* Exercise goal
Everything in the entries below must be reproduced exactly, except the images.

* Source data
= Beginning of Section =

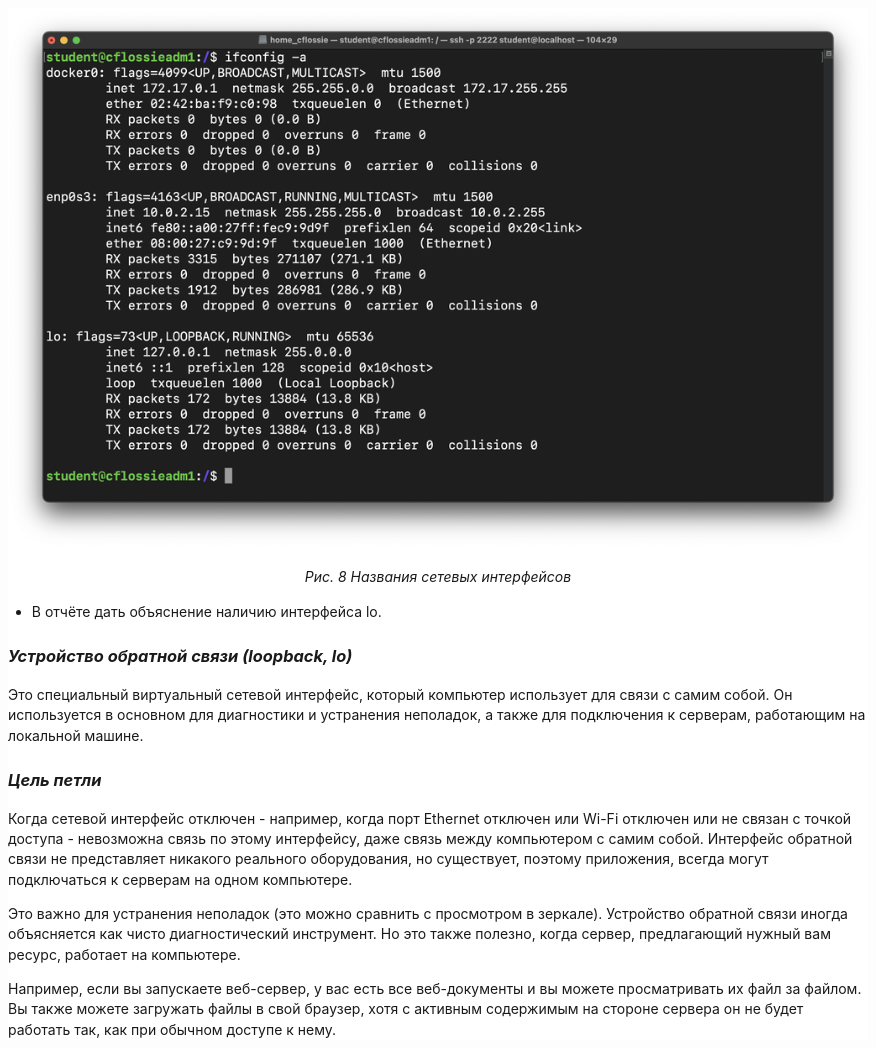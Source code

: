 ![Сетевые интерфейсы](photos/ex03d05.png "Сетевые интерфейсы")
*<p align="center">Рис. 8 Названия сетевых интерфейсов <p>*

* В отчёте дать объяснение наличию интерфейса lo.

### *Устройство обратной связи (loopback, lo)*

Это специальный виртуальный сетевой интерфейс, который компьютер использует для связи с самим собой. Он используется в основном для диагностики и устранения неполадок, а также для подключения к серверам, работающим на локальной машине.

### *Цель петли*

Когда сетевой интерфейс отключен - например, когда порт Ethernet отключен или Wi-Fi отключен или не связан с точкой доступа - невозможна связь по этому интерфейсу, даже связь между компьютером c самим собой. Интерфейс обратной связи не представляет никакого реального оборудования, но существует, поэтому приложения, всегда могут подключаться к серверам на одном компьютере.

Это важно для устранения неполадок (это можно сравнить с просмотром в зеркале). Устройство обратной связи иногда объясняется как чисто диагностический инструмент. Но это также полезно, когда сервер, предлагающий нужный вам ресурс, работает на компьютере.

Например, если вы запускаете веб-сервер, у вас есть все веб-документы и вы можете просматривать их файл за файлом. Вы также можете загружать файлы в свой браузер, хотя с активным содержимым на стороне сервера он не будет работать так, как при обычном доступе к нему.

= End of Section =

* Written response
Source code

: ![Сетевые интерфейсы](photos/ex03d05.png "Сетевые интерфейсы")
*<p align="center">Рис. 8 Названия сетевых интерфейсов <p>*

* В отчёте дать объяснение наличию интерфейса lo.

### *Устройство обратной связи (loopback, lo)*

Это специальный виртуальный сетевой интерфейс, который компьютер использует для связи с самим собой. Он используется в основном для диагностики и устранения неполадок, а также для подключения к серверам, работающим на локальной машине.

### *Цель петли*

Когда сетевой интерфейс отключен - например, когда порт Ethernet отключен или Wi-Fi отключен или не связан с точкой доступа - невозможна связь по этому интерфейсу, даже связь между компьютером c самим собой. Интерфейс обратной связи не представляет никакого реального оборудования, но существует, поэтому приложения, всегда могут подключаться к серверам на одном компьютере.

Это важно для устранения неполадок (это можно сравнить с просмотром в зеркале). Устройство обратной связи иногда объясняется как чисто диагностический инструмент. Но это также полезно, когда сервер, предлагающий нужный вам ресурс, работает на компьютере.

Например, если вы запускаете веб-сервер, у вас есть все веб-документы и вы можете просматривать их файл за файлом. Вы также можете загружать файлы в свой браузер, хотя с активным содержимым на стороне сервера он не будет работать так, как при обычном доступе к нему.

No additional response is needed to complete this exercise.